PureForest: A Large-Scale Aerial Lidar and Aerial Imagery Dataset for Tree Species Classification in Monospecific Forests
Charles Gaydon, Floryne Roche
TL;DR
PureForest introduces the largest open, multimodal benchmark for tree species classification in monospecific forests, combining high-density aerial LiDAR and Very High Resolution imagery across 449 forests and 339 square kilometers. The dataset supports 18 tree species organized into 13 semantic classes and provides carefully curated polygon-based annotations, train/val/test splits, and 50-by-50 meter patches to enable robust evaluation. Baseline experiments show that LiDAR-based methods achieve strong performance (OA around 80% and mIoU around 55%), with colorized LiDAR offering limited gains and elevation context providing modest improvements; aerial imagery baselines are competitive but generally behind LiDAR in this setup. By releasing the dataset and baseline code, PureForest aims to advance deep learning for forest mapping, encourage multimodal fusion, and support reproducible, large-scale research in forest management and ecology.
Abstract
Knowledge of tree species distribution is fundamental to managing forests. New deep learning approaches promise significant accuracy gains for forest mapping, and are becoming a critical tool for mapping multiple tree species at scale. To advance the field, deep learning researchers need large benchmark datasets with high-quality annotations.

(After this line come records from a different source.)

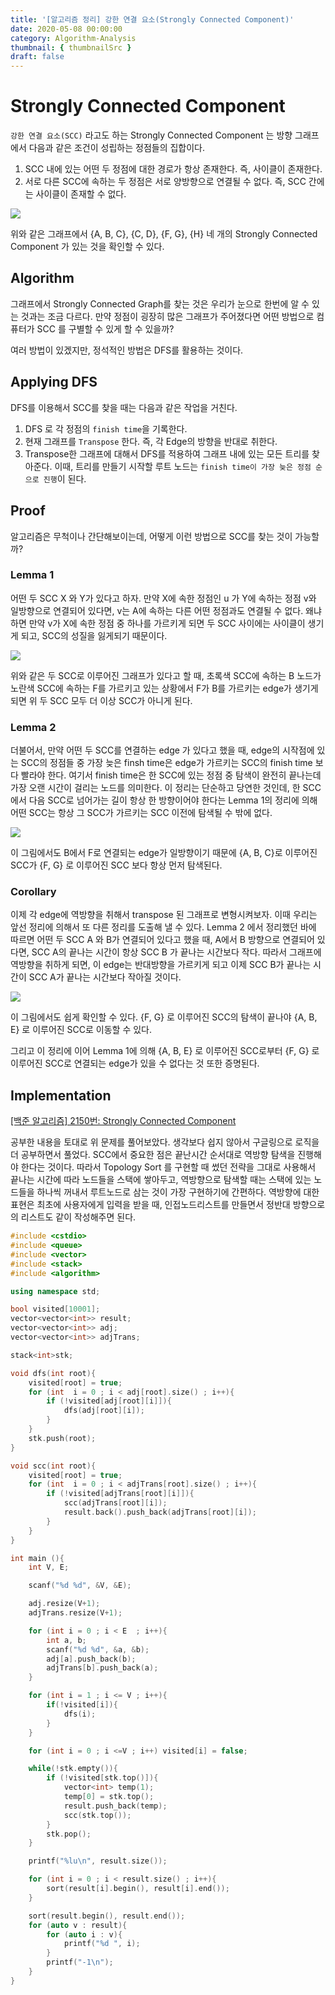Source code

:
 ```yaml
---
title: '[알고리즘 정리] 강한 연결 요소(Strongly Connected Component)'
date: 2020-05-08 00:00:00
category: Algorithm-Analysis
thumbnail: { thumbnailSrc }
draft: false
---
```


# Strongly Connected Component

`강한 연결 요소(SCC)` 라고도 하는 Strongly Connected Component 는 방향 그래프에서 다음과 같은 조건이 성립하는 정점들의 집합이다.

1. SCC 내에 있는 어떤 두 정점에 대한 경로가 항상 존재한다. 즉, 사이클이 존재한다.
2. 서로 다른 SCC에 속하는 두 정점은 서로 양방향으로 연결될 수 없다. 즉, SCC 간에는 사이클이 존재할 수 없다.

![](../assets/post_images/SCC/1.png)

위와 같은 그래프에서 {A, B, C}, {C, D}, {F, G}, {H} 네 개의 Strongly Connected Component 가 있는 것을 확인할 수 있다.

## Algorithm

그래프에서 Strongly Connected Graph를 찾는 것은 우리가 눈으로 한번에 알 수 있는 것과는 조금 다르다. 만약 정점이 굉장히 많은 그래프가 주어졌다면 어떤 방법으로 컴퓨터가 SCC 를 구별할 수 있게 할 수 있을까?

여러 방법이 있겠지만, 정석적인 방법은 DFS를 활용하는 것이다.

## Applying DFS

DFS를 이용해서 SCC를 찾을 때는 다음과 같은 작업을 거친다.

1. DFS 로 각 정점의 `finish time`을 기록한다.
2. 현재 그래프를 `Transpose` 한다. 즉, 각 Edge의 방향을 반대로 취한다.
3. Transpose한 그래프에 대해서 DFS를 적용하여 그래프 내에 있는 모든 트리를 찾아준다. 이때, 트리를 만들기 시작할 루트 노드는 `finish time이 가장 늦은 정점 순으로 진행`이 된다.

## Proof

알고리즘은 무척이나 간단해보이는데, 어떻게 이런 방법으로 SCC를 찾는 것이 가능할까?

### Lemma 1

어떤 두 SCC X 와 Y가 있다고 하자. 만약 X에 속한 정점인 u 가 Y에 속하는 정점 v와 일방향으로 연결되어 있다면, v는 A에 속하는 다른 어떤 정점과도 연결될 수 없다. 왜냐하면 만약 v가 X에 속한 정점 중 하나를 가르키게 되면 두 SCC 사이에는 사이클이 생기게 되고, SCC의 성질을 잃게되기 때문이다.

![](../assets/post_images/SCC/2.png)

위와 같은 두 SCC로 이루어진 그래프가 있다고 할 때, 초록색 SCC에 속하는 B 노드가 노란색 SCC에 속하는 F를 가르키고 있는 상황에서 F가 B를 가르키는 edge가 생기게 되면 위 두 SCC 모두 더 이상 SCC가 아니게 된다.

### Lemma 2

더불어서, 만약 어떤 두 SCC를 연결하는 edge 가 있다고 했을 때, edge의 시작점에 있는 SCC의 정점들 중 가장 늦은 finsh time은 edge가 가르키는 SCC의 finish time 보다 빨라야 한다. 여기서 finish time은 한 SCC에 있는 정점 중 탐색이 완전히 끝나는데 가장 오랜 시간이 걸리는 노드를 의미한다. 이 정리는 단순하고 당연한 것인데, 한 SCC에서 다음 SCC로 넘어가는 길이 항상 한 방향이어야 한다는 Lemma 1의 정리에 의해 어떤 SCC는 항상 그 SCC가 가르키는 SCC 이전에 탐색될 수 밖에 없다.

![](../assets/post_images/SCC/2.png)

이 그림에서도 B에서 F로 연결되는 edge가 일방향이기 때문에 {A, B, C}로 이루어진 SCC가 {F, G} 로 이루어진 SCC 보다 항상 먼저 탐색된다.

### Corollary

이제 각 edge에 역방향을 취해서 transpose 된 그래프로 변형시켜보자. 이때 우리는 앞선 정리에 의해서 또 다른 정리를 도출해 낼 수 있다. Lemma 2 에서 정리했던 바에 따르면 어떤 두 SCC A 와 B가 연결되어 있다고 했을 때, A에서 B 방향으로 연결되어 있다면, SCC A의 끝나는 시간이 항상 SCC B 가 끝나는 시간보다 작다. 따라서 그래프에 역방향을 취하게 되면, 이 edge는 반대방향을 가르키게 되고 이제 SCC B가 끝나는 시간이 SCC A가 끝나는 시간보다 작아질 것이다.

![](../assets/post_images/SCC/3.png)

이 그림에서도 쉽게 확인할 수 있다. {F, G} 로 이루어진 SCC의 탐색이 끝나야 {A, B, E} 로 이루어진 SCC로 이동할 수 있다.

그리고 이 정리에 이어 Lemma 1에 의해 {A, B, E} 로 이루어진 SCC로부터 {F, G} 로 이루어진 SCC로 연결되는 edge가 있을 수 없다는 것 또한 증명된다.

## Implementation

[[백준 알고리즘] 2150번: Strongly Connected Component](https://www.acmicpc.net/problem/2150)

공부한 내용을 토대로 위 문제를 풀어보았다. 생각보다 쉽지 않아서 구글링으로 로직을 더 공부하면서 풀었다. SCC에서 중요한 점은 끝난시간 순서대로 역방향 탐색을 진행해야 한다는 것이다. 따라서 Topology Sort 를 구현할 때 썼던 전략을 그대로 사용해서 끝나는 시간에 따라 노드들을 스택에 쌓아두고, 역방향으로 탐색할 때는 스택에 있는 노드들을 하나씩 꺼내서 루트노드로 삼는 것이 가장 구현하기에 간편하다. 역방향에 대한 표현은 최초에 사용자에게 입력을 받을 때, 인접노드리스트를 만들면서 정반대 방향으로의 리스트도 같이 작성해주면 된다.

```cpp
#include <cstdio>
#include <queue>
#include <vector>
#include <stack>
#include <algorithm>

using namespace std;

bool visited[10001];
vector<vector<int>> result;
vector<vector<int>> adj;
vector<vector<int>> adjTrans;

stack<int>stk;

void dfs(int root){
    visited[root] = true;
    for (int  i = 0 ; i < adj[root].size() ; i++){
        if (!visited[adj[root][i]]){
            dfs(adj[root][i]);
        }
    }
    stk.push(root);
}

void scc(int root){
    visited[root] = true;
    for (int  i = 0 ; i < adjTrans[root].size() ; i++){
        if (!visited[adjTrans[root][i]]){
            scc(adjTrans[root][i]);
            result.back().push_back(adjTrans[root][i]);
        }
    }
}

int main (){
    int V, E;

    scanf("%d %d", &V, &E);

    adj.resize(V+1);
    adjTrans.resize(V+1);

    for (int i = 0 ; i < E  ; i++){
        int a, b;
        scanf("%d %d", &a, &b);
        adj[a].push_back(b);
        adjTrans[b].push_back(a);
    }

    for (int i = 1 ; i <= V ; i++){
        if(!visited[i]){
            dfs(i);
        }
    }

    for (int i = 0 ; i <=V ; i++) visited[i] = false;

    while(!stk.empty()){
        if (!visited[stk.top()]){
            vector<int> temp(1);
            temp[0] = stk.top();
            result.push_back(temp);
            scc(stk.top());
        }
        stk.pop();
    }

    printf("%lu\n", result.size());

    for (int i = 0 ; i < result.size() ; i++){
        sort(result[i].begin(), result[i].end());
    }

    sort(result.begin(), result.end());
    for (auto v : result){
        for (auto i : v){
            printf("%d ", i);
        }
        printf("-1\n");
    }
}
```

To this end, we present the PureForest dataset: a large-scale, open, multimodal dataset designed for tree species classification from both Aerial Lidar Scanning (ALS) point clouds and Very High Resolution (VHR) aerial images. Most current public Lidar datasets for tree species classification have low diversity as they only span a small area of a few dozen annotated hectares at most. In contrast, PureForest has 18 tree species grouped into 13 semantic classes, and spans 339 km$^2$ across 449 distinct monospecific forests, and is to date the largest and most comprehensive Lidar dataset for the identification of tree species. By making PureForest publicly available, we hope to provide a challenging benchmark dataset to support the development of deep learning approaches for tree species identification from Lidar and/or aerial imagery. In this data paper, we describe the annotation workflow, the dataset, the recommended evaluation methodology, and establish a baseline performance from both 3D and 2D modalities.